◆ PROBLEM: Those lines of the data that hold the word "exchanged" are to be copied out.

◆ SUPPLIED RECORDS:

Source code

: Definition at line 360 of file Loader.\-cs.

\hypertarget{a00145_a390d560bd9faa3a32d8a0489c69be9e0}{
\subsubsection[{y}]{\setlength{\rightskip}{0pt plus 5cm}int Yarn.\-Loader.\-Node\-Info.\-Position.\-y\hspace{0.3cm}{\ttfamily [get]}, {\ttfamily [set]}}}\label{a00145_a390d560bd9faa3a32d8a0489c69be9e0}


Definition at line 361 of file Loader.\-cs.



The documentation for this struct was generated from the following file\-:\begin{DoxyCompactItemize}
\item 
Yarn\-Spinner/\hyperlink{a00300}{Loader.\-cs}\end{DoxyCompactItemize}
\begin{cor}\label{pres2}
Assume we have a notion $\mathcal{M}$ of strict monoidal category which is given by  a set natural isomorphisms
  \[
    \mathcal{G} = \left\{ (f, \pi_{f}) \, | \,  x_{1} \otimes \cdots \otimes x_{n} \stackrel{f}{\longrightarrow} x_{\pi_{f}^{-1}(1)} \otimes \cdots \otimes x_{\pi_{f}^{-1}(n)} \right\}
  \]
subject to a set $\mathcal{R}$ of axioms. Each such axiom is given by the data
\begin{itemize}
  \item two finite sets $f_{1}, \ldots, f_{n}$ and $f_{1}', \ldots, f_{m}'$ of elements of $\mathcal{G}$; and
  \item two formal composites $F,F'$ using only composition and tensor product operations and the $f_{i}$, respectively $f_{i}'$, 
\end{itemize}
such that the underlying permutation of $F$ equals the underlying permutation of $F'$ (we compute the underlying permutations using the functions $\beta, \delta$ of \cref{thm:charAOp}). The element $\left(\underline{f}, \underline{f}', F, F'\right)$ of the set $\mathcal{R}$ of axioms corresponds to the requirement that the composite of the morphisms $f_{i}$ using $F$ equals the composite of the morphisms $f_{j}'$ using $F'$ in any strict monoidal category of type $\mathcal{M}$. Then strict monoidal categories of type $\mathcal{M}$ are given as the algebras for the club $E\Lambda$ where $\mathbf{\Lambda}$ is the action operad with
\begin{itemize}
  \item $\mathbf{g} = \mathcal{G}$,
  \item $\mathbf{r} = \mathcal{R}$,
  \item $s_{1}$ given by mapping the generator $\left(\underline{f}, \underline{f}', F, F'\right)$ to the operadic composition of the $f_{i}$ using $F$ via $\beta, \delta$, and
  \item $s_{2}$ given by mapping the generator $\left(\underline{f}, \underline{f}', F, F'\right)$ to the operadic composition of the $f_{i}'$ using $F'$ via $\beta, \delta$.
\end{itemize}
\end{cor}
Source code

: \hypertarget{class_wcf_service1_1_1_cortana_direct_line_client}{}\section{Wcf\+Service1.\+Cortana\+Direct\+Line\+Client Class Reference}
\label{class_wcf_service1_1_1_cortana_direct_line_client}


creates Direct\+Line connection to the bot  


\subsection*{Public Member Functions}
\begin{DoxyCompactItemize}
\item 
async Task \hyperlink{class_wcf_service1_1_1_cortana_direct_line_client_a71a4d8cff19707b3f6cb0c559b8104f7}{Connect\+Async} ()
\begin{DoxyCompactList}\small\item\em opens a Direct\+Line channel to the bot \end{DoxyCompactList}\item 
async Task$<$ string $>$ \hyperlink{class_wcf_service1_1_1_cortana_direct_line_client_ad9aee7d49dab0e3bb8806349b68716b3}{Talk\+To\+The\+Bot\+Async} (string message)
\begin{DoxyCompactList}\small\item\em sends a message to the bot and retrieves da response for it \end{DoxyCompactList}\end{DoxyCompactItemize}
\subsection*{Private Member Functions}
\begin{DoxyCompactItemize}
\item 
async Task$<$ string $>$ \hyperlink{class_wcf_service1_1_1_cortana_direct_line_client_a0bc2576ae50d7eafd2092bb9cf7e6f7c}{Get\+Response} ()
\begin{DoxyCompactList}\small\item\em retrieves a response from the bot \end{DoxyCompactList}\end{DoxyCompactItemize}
* * *
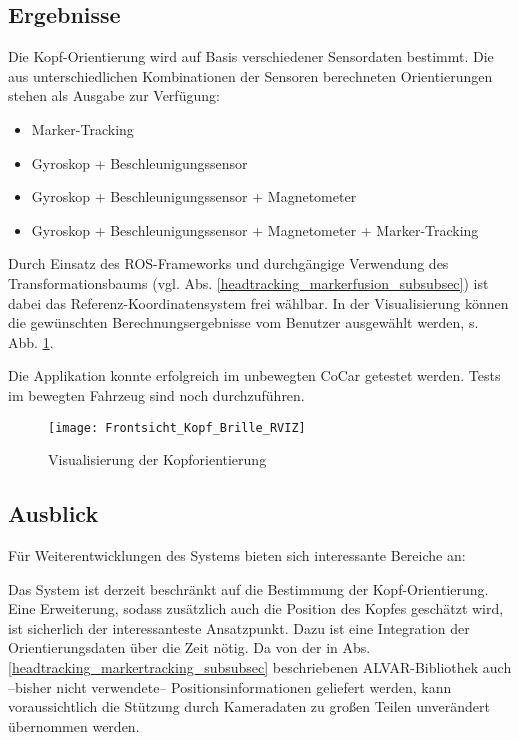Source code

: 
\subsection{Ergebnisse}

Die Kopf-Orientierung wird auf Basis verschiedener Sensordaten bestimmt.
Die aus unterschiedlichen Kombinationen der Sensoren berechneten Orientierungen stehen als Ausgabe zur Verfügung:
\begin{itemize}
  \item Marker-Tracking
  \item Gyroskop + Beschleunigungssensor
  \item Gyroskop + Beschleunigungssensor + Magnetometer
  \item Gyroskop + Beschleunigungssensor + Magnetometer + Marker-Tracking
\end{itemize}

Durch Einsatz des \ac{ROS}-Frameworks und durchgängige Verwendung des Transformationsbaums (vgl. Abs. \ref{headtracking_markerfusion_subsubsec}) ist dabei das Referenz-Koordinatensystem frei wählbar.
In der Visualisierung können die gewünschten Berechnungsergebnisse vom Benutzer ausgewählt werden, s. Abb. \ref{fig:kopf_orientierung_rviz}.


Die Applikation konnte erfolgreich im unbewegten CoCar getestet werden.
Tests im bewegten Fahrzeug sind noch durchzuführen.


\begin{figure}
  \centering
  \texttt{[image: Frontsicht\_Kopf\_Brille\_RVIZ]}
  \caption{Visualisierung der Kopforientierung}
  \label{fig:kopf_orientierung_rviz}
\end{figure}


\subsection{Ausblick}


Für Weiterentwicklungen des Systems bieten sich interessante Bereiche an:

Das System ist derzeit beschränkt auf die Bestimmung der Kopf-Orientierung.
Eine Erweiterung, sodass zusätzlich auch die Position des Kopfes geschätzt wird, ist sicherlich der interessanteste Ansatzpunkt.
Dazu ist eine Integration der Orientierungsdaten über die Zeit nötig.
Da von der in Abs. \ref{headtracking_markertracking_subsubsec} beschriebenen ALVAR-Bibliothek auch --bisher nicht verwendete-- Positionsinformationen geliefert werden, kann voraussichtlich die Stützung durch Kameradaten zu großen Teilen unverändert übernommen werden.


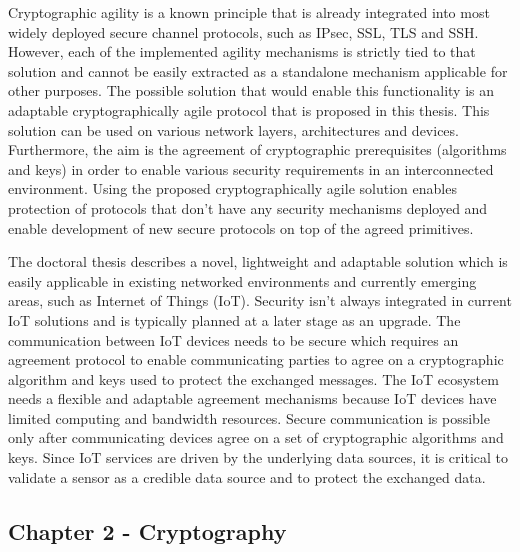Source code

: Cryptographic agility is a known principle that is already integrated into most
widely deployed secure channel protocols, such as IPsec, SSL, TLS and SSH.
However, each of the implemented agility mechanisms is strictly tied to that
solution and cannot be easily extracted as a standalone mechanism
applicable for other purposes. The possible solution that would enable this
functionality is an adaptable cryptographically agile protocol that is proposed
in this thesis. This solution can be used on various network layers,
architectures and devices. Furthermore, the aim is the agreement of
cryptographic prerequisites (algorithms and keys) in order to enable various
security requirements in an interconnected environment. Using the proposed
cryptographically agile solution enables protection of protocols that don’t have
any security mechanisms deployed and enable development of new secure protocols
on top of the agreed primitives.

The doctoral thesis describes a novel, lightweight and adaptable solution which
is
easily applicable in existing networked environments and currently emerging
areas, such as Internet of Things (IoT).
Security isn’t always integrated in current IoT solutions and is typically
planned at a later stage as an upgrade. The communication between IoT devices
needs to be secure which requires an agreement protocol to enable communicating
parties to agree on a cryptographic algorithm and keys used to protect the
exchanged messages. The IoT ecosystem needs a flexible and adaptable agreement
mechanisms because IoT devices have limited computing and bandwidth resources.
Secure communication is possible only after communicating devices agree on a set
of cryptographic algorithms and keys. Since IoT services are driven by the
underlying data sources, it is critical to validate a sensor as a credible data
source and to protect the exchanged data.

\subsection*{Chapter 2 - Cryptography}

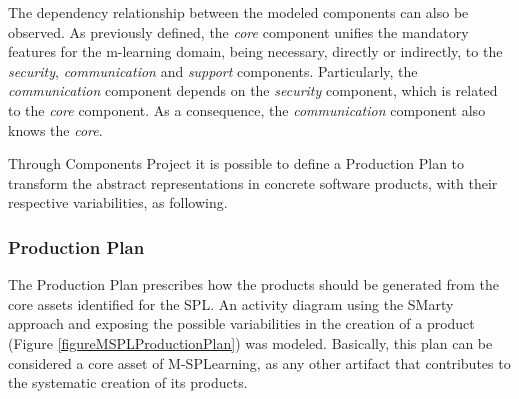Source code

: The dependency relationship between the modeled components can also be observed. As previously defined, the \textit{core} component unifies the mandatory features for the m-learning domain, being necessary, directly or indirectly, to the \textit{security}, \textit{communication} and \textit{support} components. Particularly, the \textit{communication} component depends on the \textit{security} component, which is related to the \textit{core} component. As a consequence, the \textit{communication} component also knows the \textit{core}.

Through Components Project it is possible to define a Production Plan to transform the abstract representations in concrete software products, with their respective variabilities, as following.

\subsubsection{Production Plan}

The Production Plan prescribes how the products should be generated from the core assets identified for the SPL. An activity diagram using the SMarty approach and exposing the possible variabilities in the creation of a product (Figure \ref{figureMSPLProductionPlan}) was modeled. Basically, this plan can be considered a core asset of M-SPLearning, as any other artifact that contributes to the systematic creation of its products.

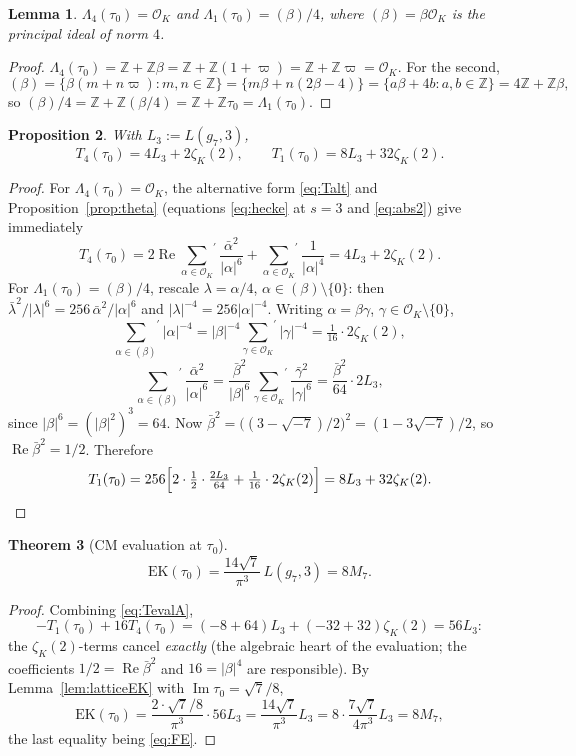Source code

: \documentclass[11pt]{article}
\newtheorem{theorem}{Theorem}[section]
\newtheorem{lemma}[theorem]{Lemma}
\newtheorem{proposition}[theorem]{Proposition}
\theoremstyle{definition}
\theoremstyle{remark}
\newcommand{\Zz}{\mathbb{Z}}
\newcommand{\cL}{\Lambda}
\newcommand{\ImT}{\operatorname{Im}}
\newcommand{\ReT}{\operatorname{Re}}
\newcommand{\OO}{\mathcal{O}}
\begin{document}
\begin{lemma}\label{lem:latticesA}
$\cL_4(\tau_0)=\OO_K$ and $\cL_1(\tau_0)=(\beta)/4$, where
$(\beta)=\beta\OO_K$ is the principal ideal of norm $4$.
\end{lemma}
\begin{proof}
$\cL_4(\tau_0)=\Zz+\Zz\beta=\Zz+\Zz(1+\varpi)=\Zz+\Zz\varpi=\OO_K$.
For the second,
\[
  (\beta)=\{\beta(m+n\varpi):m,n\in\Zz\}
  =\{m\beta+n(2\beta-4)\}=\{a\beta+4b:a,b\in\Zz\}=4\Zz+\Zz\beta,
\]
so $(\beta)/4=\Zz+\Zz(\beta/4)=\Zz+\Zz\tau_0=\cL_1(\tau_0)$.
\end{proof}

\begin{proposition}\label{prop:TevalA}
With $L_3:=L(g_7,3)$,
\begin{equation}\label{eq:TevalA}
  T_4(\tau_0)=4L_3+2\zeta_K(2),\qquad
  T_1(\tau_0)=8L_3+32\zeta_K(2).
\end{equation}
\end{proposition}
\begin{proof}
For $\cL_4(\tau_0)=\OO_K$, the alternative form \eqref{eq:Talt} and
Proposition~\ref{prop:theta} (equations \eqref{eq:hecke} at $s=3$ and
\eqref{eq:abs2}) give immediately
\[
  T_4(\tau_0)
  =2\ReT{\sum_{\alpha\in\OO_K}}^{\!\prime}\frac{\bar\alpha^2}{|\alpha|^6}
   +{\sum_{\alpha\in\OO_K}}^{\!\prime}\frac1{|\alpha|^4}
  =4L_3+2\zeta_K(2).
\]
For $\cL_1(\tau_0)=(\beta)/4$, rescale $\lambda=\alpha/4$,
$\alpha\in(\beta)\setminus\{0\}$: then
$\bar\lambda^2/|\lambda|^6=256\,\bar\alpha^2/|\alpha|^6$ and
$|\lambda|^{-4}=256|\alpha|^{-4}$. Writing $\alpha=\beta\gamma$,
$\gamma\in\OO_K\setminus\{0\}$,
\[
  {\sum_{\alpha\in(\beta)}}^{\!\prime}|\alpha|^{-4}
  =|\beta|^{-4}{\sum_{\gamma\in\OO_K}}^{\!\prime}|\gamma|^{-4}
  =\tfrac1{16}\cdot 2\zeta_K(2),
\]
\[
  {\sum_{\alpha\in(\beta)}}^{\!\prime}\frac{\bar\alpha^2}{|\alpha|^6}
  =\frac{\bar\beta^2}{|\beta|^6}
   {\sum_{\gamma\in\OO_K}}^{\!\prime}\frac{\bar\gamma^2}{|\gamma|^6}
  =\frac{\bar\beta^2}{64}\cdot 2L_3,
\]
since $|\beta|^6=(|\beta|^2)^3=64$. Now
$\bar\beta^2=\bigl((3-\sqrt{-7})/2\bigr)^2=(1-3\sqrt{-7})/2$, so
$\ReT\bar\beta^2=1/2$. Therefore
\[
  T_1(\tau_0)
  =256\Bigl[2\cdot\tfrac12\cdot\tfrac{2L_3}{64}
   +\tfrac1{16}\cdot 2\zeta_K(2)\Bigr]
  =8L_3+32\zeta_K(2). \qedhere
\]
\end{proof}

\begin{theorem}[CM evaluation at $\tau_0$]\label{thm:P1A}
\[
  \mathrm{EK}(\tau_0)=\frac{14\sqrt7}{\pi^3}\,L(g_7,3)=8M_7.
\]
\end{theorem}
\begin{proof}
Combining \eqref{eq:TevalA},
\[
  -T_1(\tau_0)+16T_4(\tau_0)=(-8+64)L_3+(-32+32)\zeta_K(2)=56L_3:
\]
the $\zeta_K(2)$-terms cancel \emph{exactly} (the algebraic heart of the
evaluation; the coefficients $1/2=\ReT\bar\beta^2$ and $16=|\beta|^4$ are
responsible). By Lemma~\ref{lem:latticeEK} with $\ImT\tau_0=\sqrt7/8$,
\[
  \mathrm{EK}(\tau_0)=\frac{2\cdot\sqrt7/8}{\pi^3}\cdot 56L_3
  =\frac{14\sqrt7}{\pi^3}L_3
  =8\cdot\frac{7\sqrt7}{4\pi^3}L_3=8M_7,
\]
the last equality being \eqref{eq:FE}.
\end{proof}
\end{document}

◆ RESPONSE AREA:
exchanged messages. The IoT ecosystem needs a flexible and adaptable agreement
source and to protect the exchanged data.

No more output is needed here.